O Dr. Yogendra Pandey, que está pesquisando as mudanças climáticas e seu impacto nas comunidades marginalizadas, diz: “Se você fizer uma comparação entre a conta de eletricidade de uma família de quatro pessoas de cinco anos atrás até agora, poderá ver um aumento acentuado de dez vezes e, dada a inflação, o desemprego sob o qual nosso país está cambaleando, você sabe que isso trará uma onda de calor muito em breve. ”

Carga dupla
GK Taneja, chefe de vendas do norte da Índia para a Initiative Electronics, observa que os preços dos condicionadores de ar aumentaram pelo menos 25% na última década, com a maioria das compras agora feitas por meio de planos de parcelamento.

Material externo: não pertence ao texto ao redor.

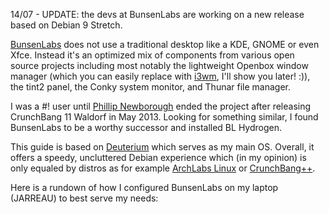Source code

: 14/07 - UPDATE: the devs at BunsenLabs are working on a new release based on Debian 9 Stretch.

[BunsenLabs](https://www.bunsenlabs.org/) does not use a traditional desktop like a KDE, GNOME or even Xfce. Instead it's an optimized mix of components from various open source projects including most notably the lightweight Openbox window manager (which you can easily replace with [i3wm](https://i3wm.org/), I'll show you later! :)), the tint2 panel, the Conky system monitor, and Thunar file manager. 

I was a #! user until [Phillip Newborough](https://corenominal.org) ended the project after releasing CrunchBang 11 Waldorf in May 2013. Looking for something similar, I found BunsenLabs to be a worthy successor and installed BL Hydrogen. 

This guide is based on [Deuterium](https://www.bunsenlabs.org/installation.html#downloads) which serves as my main OS. Overall, it offers a speedy, uncluttered Debian experience which (in my opinion) is only equaled by distros as for example [ArchLabs Linux](https://archlabsblog.wordpress.com/) or [CrunchBang++](https://www.crunchbangplusplus.org/).

Here is a rundown of how I configured BunsenLabs on my laptop (JARREAU) to best serve my needs:
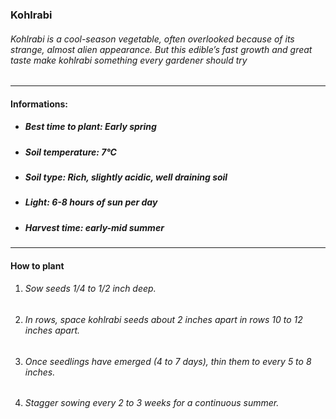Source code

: ### Kohlrabi

###### Kohlrabi is a cool-season vegetable, often overlooked because of its strange, almost alien appearance. But this edible’s fast growth and great taste make kohlrabi something every gardener should try

---

#### Informations:

- ##### Best time to plant: Early spring
- ##### Soil temperature: 7°C
- ##### Soil type: Rich, slightly acidic, well draining soil
- ##### Light: 6-8 hours of sun per day
- ##### Harvest time: early-mid summer

---

#### How to plant

1. ###### Sow seeds 1/4 to 1/2 inch deep.
2. ###### In rows, space kohlrabi seeds about 2 inches apart in rows 10 to 12 inches apart.
3. ###### Once seedlings have emerged (4 to 7 days), thin them to every 5 to 8 inches.
4. ###### Stagger sowing every 2 to 3 weeks for a continuous summer.  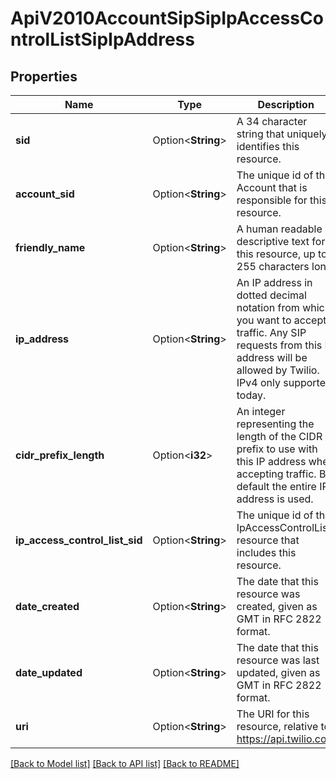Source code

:# ApiV2010AccountSipSipIpAccessControlListSipIpAddress

## Properties

Name | Type | Description | Notes
------------ | ------------- | ------------- | -------------
**sid** | Option<**String**> | A 34 character string that uniquely identifies this resource. | [optional]
**account_sid** | Option<**String**> | The unique id of the Account that is responsible for this resource. | [optional]
**friendly_name** | Option<**String**> | A human readable descriptive text for this resource, up to 255 characters long. | [optional]
**ip_address** | Option<**String**> | An IP address in dotted decimal notation from which you want to accept traffic. Any SIP requests from this IP address will be allowed by Twilio. IPv4 only supported today. | [optional]
**cidr_prefix_length** | Option<**i32**> | An integer representing the length of the CIDR prefix to use with this IP address when accepting traffic. By default the entire IP address is used. | [optional]
**ip_access_control_list_sid** | Option<**String**> | The unique id of the IpAccessControlList resource that includes this resource. | [optional]
**date_created** | Option<**String**> | The date that this resource was created, given as GMT in RFC 2822 format. | [optional]
**date_updated** | Option<**String**> | The date that this resource was last updated, given as GMT in RFC 2822 format. | [optional]
**uri** | Option<**String**> | The URI for this resource, relative to https://api.twilio.com | [optional]

[[Back to Model list]](../README.md#documentation-for-models) [[Back to API list]](../README.md#documentation-for-api-endpoints) [[Back to README]](../README.md)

“Se estou vendendo 5 unidades por dia ou suponho que 100 unidades no pico do verão, 70% delas são compradas em parcelas mensais, porque quase metade desses compradores não tem economias suficientes para comprá-las de uma só vez”, Taneja diz. “Esta é uma das principais razões pelas quais muitas empresas de empréstimo nos segmentos eletrônicos floresceram nos últimos cinco anos. O problema das ondas de calor é sério e os condicionadores de ar agora se tornaram uma necessidade do luxo, então o governo deve pensar em algo na linha de limitar os preços, ou limitar as taxas de juros, reduzir o GST (imposto sobre bens e serviços) sobre condicionadores de ar.

Estima-se que o mercado de condicionadores de ar na Índia cresça para US$ 5 bilhões até 2028. O alto número de empréstimos pessoais para eletrônicos de consumo desde o ano passado forçou o Reserve Bank of India a alertar os credores sobre o crescente fardo da dívida.
À medida que os eventos extremos de calor se tornam mais frequentes e intensos devido às mudanças climáticas, os esforços de adaptação são prejudicados pela desigualdade econômica. Enquanto os indianos mais ricos podem pagar por ar-condicionado e cuidados de saúde de qualidade, as famílias de baixa renda lutam com o duplo fardo de doenças relacionadas ao calor e custos crescentes de energia.
“As populações mais vulneráveis são aquelas que trabalham ao ar livre, idosos e aqueles que não podem pagar por soluções de refrigeração”, explica o especialista em política climática Rajit Sengupta. “Estamos vendo surgir uma nova forma de desigualdade climática, onde o acesso ao resfriamento se torna um marcador de privilégio econômico.”